In this chapter, you’ll create a database from a template and create a table manually. Then you’ll adjust the display of a data table to fit your needs. By the end of this chapter, you’ll have a database containing a few tables and you’ll understand a bit about how the tables in the databases you will use for the exercises in the remaining chapters of the book were created.
Creating Databases from Templates
A few years ago (the distant past, in computer time), creating a database structure involved first analyzing your needs and then laying out the database design on paper. You would decide what information you needed to track and how to store it in the database. Creating the database structure could be a lot of work, and after you created it and entered data, making changes could be difficult. Templates have changed this process, and committing yourself to a particular database structure is no longer the big decision it once was.

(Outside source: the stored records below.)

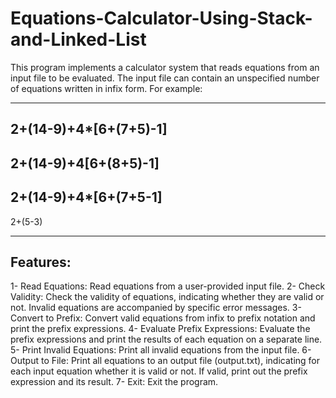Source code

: # Equations-Calculator-Using-Stack-and-Linked-List

This program implements a calculator system that reads equations from an input file to be evaluated. The input file can contain an unspecified number of equations written in infix form. For example:
***
2+(14-9)+4*[6+(7+5)-1]
---
2+(14-9)+4[6+(8+5)-1]  
---
2+(14-9)+4*[6+(7+5-1] 
---
2+(5-3)
****
Features:
---
1- Read Equations: Read equations from a user-provided input file.
2- Check Validity: Check the validity of equations, indicating whether they are valid or not. Invalid equations are accompanied by specific error messages.
3- Convert to Prefix: Convert valid equations from infix to prefix notation and print the prefix expressions.
4- Evaluate Prefix Expressions: Evaluate the prefix expressions and print the results of each equation on a separate line.
5- Print Invalid Equations: Print all invalid equations from the input file.
6- Output to File: Print all equations to an output file (output.txt), indicating for each input equation whether it is valid or not. If valid, print out the prefix expression and its result.
7- Exit: Exit the program.
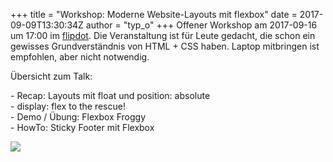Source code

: +++
title = "Workshop: Moderne Website-Layouts mit flexbox"
date = 2017-09-09T13:30:34Z
author = "typ_o"
+++
Offener Workshop am 2017-09-16 um 17:00 im
[flipdot](https://flipdot.org/wiki/Kontakt). Die Veranstaltung ist für
Leute gedacht, die schon ein gewisses Grundverständnis von HTML + CSS
haben. Laptop mitbringen ist empfohlen, aber nicht notwendig.  
  
Übersicht zum Talk:  
  
\- Recap: Layouts mit float und position: absolute  
\- display: flex to the rescue\!  
\- Demo / Übung: Flexbox Froggy  
\- HowTo: Sticky Footer mit Flexbox  
  
![](https://flipdot.org/blog/uploads/boxes2.serendipityThumb.jpg)
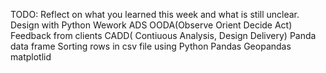 TODO: Reflect on what you learned this week and what is still unclear.
Design with Python 
Wework ADS
OODA(Observe Orient Decide Act)
Feedback from clients
CADD( Contiuous Analysis, Design Delivery)
Panda data frame
Sorting rows in csv file using Python Pandas
Geopandas
matplotlid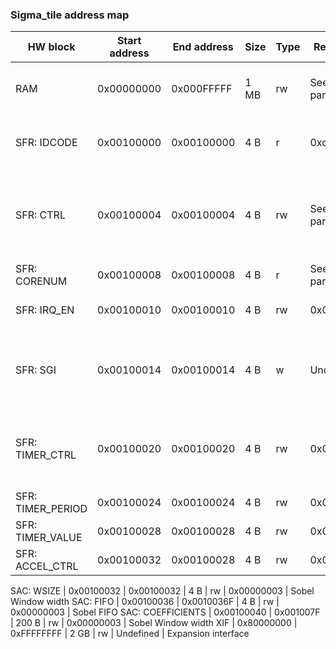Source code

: ### Sigma_tile address map

HW block | Start address | End address | Size | Type | Reset value | Description
-------- | ------------- | ----------- | ---- | ---- | ----------- | -----------
RAM | 0x00000000 | 0x000FFFFF | 1 MB | rw | See core params | Tightly coupled scratchpad RAM
SFR: IDCODE | 0x00100000 | 0x00100000 | 4 B | r | 0xdeadbeef | Constant for loopback test
SFR: CTRL | 0x00100004 | 0x00100004 | 4 B | rw | See core params | Control register: [0] - software reset; [1] - software reset auto-clear flag
SFR: CORENUM | 0x00100008 | 0x00100008 | 4 B | r | See core params | Sigma tile ID
SFR: IRQ_EN | 0x00100010 | 0x00100010 | 4 B | rw | 0x00000000 | Interrupt enable flags
SFR: SGI | 0x00100014 | 0x00100014 | 4 B | w | Undefined | Software generated interrupt: [3:0] - interrupt number
SFR: TIMER_CTRL | 0x00100020 | 0x00100020 | 4 B | rw | 0x00000000 | Timer control register: [0] - start; [1] - autoreload
SFR: TIMER_PERIOD | 0x00100024 | 0x00100024 | 4 B | rw | 0x00000000 | Timer period
SFR: TIMER_VALUE | 0x00100028 | 0x00100028 | 4 B | rw | 0x00000000 | Timer value
SFR: ACCEL_CTRL | 0x00100032 | 0x00100028 | 4 B | rw | 0x00000000 | Timer value

SAC: WSIZE | 0x00100032 | 0x00100032 | 4 B | rw | 0x00000003 | Sobel Window width
SAC: FIFO | 0x00100036 | 0x0010036F | 4 B | rw | 0x00000003 | Sobel FIFO
SAC: COEFFICIENTS | 0x00100040 | 0x001007F | 200 B | rw | 0x00000003 | Sobel Window width
XIF | 0x80000000 | 0xFFFFFFFF | 2 GB | rw | Undefined | Expansion interface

A template is a pattern that you use to create a specific type of database. Access 2010 comes with templates for several databases typically used in business and education, and when you are connected to the Internet, many more are available from the Microsoft Office Online Web site at office.microsoft.com. By using pre-packaged templates, you can create a database application in far less time than it used to take to sketch the design on paper, because someone has already done the design work for you.
Using an Access template might not produce exactly the database application you want, but it can quickly create something that you can customize to fit your needs. However, you can customize a database only if you know how to manipulate its basic building blocks: tables, forms, queries, and reports. Due to the complexity of these templates, you probably shouldn’t try to modify them until you’re comfortable working with database objects in Design view and Layout view. By the time you finish this book, you will know enough to be able to confidently work with the sophisticated pre-packaged application templates that come with Access.
In this exercise, you’ll create a database application based on the Tasks template. This template is typical of those provided with Microsoft Access 2010, in that it looks nice and demonstrates a lot of the neat things you can do in a database.
In the Available Templates area, click Sample Templates.
Access displays a list of the templates that shipped with the program and are installed on your computer.
Click the Tasks template icon.
In the right pane, you can assign a name to the database and browse to the location where you want to store the database.
The Tasks template is supplied with Access.
In the File Name box, type MyTasks.
Click the adjacent Browse button, and then in the File New Database dialog box, navigate to your Chapter02 practice file folder.
You use the same navigational techniques in this dialog box that you would use in any Open or Save dialog box.
The File New Database dialog box.
With Microsoft Access 2007 Databases selected in the Save as type box, click OK.
The path to the specified folder is displayed below the File Name box.
Click the Create button.
Access briefly displays a progress bar, and then the new database opens, with the Task List form displayed in Layout view.
If the Navigation pane is closed, click the Shutter Bar Open button at the right end of its title bar to open it. Then if any of the groups are collapsed, click their chevrons to open them.
The Navigation pane displays a custom Tasks Navigation category.
The custom category has custom Tasks, Contacts, and Supporting Objects groups.
In the Navigation pane, click the Tasks Navigation title bar, and then in the category and group list, click Object Type to list all the objects in this database.
In the Tables group, double-click Contacts.
The empty Contacts table is displayed. You could now start entering data in this table.
Right-click the Contacts tab, and click Close All.
On the Create tab of the ribbon, in the Templates group, click the Application Parts button.
The Application Parts gallery appears.
The Application Parts gallery.
You can add various types of forms and several sets of related tables and other database objects to this or any other database. These ready-made objects give you a jump start on creating a fully functional database application.
Click away from the gallery to close it.
Continue exploring the objects that are part of the MyTasks database on your own.